Skeleton of extinct Amphicyonid (“bear dog”). |
As human populations multiplied, feeding on the flesh of felled prey, our hardy ancestors dispersed from Africa and peopled the planet. Simultaneously, there was an inexorable and parallel disappearance of numerous wildlife species right across the face of the Earth.
Many of these extinctions were of other predators which competed with us for the same prey; our success came at their expense. In the no-holds-barred, brutal struggle for survival, our tough forbears out-competed these shaggy beasts right into oblivion.
The sixth great wave of extinction that humanity has unleashed did not begin then – but merely accelerated – with the Industrial Revolution and the Population Boom in the early 1800s. Thus, what we are witnessing today is the culmination of a long and unfortunate process whose origins date back a million or more years.
As Monbiot recounts, our immediate human precursor, Homo erectus, the humans who first stood upright atop two legs on the savannahs of Africa, possessed several distinctive features that rendered them well-nigh invincible: cunning intelligence, cooperation, flexible diets, and not just an opposable thumb but a throwing arm.
These latter two traits were revolutionary – they allowed H. erectus to take down or drive off much larger, stronger animals at a comparatively safe distance. Humans would not have fared well in hand-to-claw or hand-to-hoof mortal combat with these giant beasts. Stones, clubs, lances, spears, and later, arrows, gave humans a decisive advantage, as did mastery of fire.
Size comparison between man and extinct Amphicyonid (“bear dog”). |
The result – for biodiversity – has been nothing short of catastrophic.
Africa alone had several species of elephants, sabertooth and false sabertooth cats, giant hyenas, and frightening creatures like those from The Hunger Games: giant amphicyonids or bear dogs. All are gone but for the one species of elephant that survives – and its days too may be numbered given runaway poaching and population growth in Africa.
In the Americas, the vast majority of megafauna, and the largest of them, were driven extinct (33 genera in total), including mammoths and mastodons, giant ground sloths, giant bears and wolves, lions and sabertooths, two species of bison, the stag-moose, and eight-foot beavers.
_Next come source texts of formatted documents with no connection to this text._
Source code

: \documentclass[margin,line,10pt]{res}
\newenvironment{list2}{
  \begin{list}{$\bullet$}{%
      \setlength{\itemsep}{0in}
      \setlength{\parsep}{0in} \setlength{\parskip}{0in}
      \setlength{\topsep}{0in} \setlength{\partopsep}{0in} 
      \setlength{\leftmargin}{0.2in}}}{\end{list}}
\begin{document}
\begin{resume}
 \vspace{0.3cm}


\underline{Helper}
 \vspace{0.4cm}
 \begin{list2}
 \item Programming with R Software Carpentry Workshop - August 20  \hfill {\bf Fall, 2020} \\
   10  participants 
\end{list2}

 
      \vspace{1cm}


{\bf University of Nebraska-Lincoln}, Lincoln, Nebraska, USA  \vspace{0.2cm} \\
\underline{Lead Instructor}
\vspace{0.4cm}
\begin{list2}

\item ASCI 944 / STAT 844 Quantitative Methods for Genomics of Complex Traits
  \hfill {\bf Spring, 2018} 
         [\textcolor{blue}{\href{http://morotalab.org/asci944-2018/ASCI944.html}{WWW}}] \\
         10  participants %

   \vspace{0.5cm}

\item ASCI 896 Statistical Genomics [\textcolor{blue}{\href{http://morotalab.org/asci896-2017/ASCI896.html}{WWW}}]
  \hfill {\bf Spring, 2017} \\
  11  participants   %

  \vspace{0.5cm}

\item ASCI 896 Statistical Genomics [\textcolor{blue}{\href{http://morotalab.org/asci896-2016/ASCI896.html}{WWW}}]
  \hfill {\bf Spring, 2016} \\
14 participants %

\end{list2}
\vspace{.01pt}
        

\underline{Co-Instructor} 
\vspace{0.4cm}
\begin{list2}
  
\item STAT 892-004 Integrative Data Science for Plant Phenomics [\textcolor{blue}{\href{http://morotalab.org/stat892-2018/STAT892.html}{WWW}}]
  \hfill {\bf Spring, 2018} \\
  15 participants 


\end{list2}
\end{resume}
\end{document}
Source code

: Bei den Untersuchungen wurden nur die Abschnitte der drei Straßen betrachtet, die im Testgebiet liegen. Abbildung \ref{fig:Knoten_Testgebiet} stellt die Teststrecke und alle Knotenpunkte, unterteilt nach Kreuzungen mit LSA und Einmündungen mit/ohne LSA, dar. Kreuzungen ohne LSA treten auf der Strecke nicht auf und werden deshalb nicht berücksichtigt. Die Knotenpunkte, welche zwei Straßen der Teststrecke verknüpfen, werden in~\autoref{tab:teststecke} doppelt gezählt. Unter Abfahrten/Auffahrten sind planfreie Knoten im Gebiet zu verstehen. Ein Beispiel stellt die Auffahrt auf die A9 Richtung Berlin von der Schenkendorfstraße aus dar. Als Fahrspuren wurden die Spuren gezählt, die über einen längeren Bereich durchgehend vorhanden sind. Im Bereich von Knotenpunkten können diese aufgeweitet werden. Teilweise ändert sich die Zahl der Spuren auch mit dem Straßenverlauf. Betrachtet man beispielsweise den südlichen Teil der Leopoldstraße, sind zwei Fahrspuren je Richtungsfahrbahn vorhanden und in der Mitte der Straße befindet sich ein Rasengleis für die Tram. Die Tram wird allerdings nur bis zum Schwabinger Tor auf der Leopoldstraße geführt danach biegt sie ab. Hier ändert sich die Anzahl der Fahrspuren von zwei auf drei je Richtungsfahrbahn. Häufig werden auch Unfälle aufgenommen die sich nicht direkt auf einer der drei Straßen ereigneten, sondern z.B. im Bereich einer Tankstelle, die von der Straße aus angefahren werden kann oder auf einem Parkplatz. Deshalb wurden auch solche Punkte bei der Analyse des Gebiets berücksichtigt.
It was a world at once wondrous and terrifying.
A lost giant, the Wooly Mammoth (Mammuthus primigenius) was one of early man’s many victims. |
As Monbiot surveys this sorry scene, he feels an immense sadness and anger:
“You want to know who we are? Really? You think you do, but you will regret it. This [knowledge], if you have any love for the world, will inject you with a venom – a soul-scraping sadness – without an obvious antidote.”
Maybe this realization can also alleviate some of the guilt that some of us moderns feel about man’s rape of Mother Nature. If our singularly destructive tendencies can be traced back to Mother Nature herself (or to evolution), perhaps it is possible with more enlightened attitudes and humility, with the right technologies, and with population stabilization, to reform and redeem ourselves, rising above our brutish roots.
Genetic advances aside, humans will never be able to restore the many magnificent giants that we wiped off the face of the Earth in our reckless adolescence as a species. But with maturity and commitment – a coming of age if you will – we might yet be able to save many others that now teeter on the brink of extinction due to our multiplying numbers and heedless ways.
Acting neither as coldblooded survivors nor ruthless exploiters, but as smart and sympathetic stewards.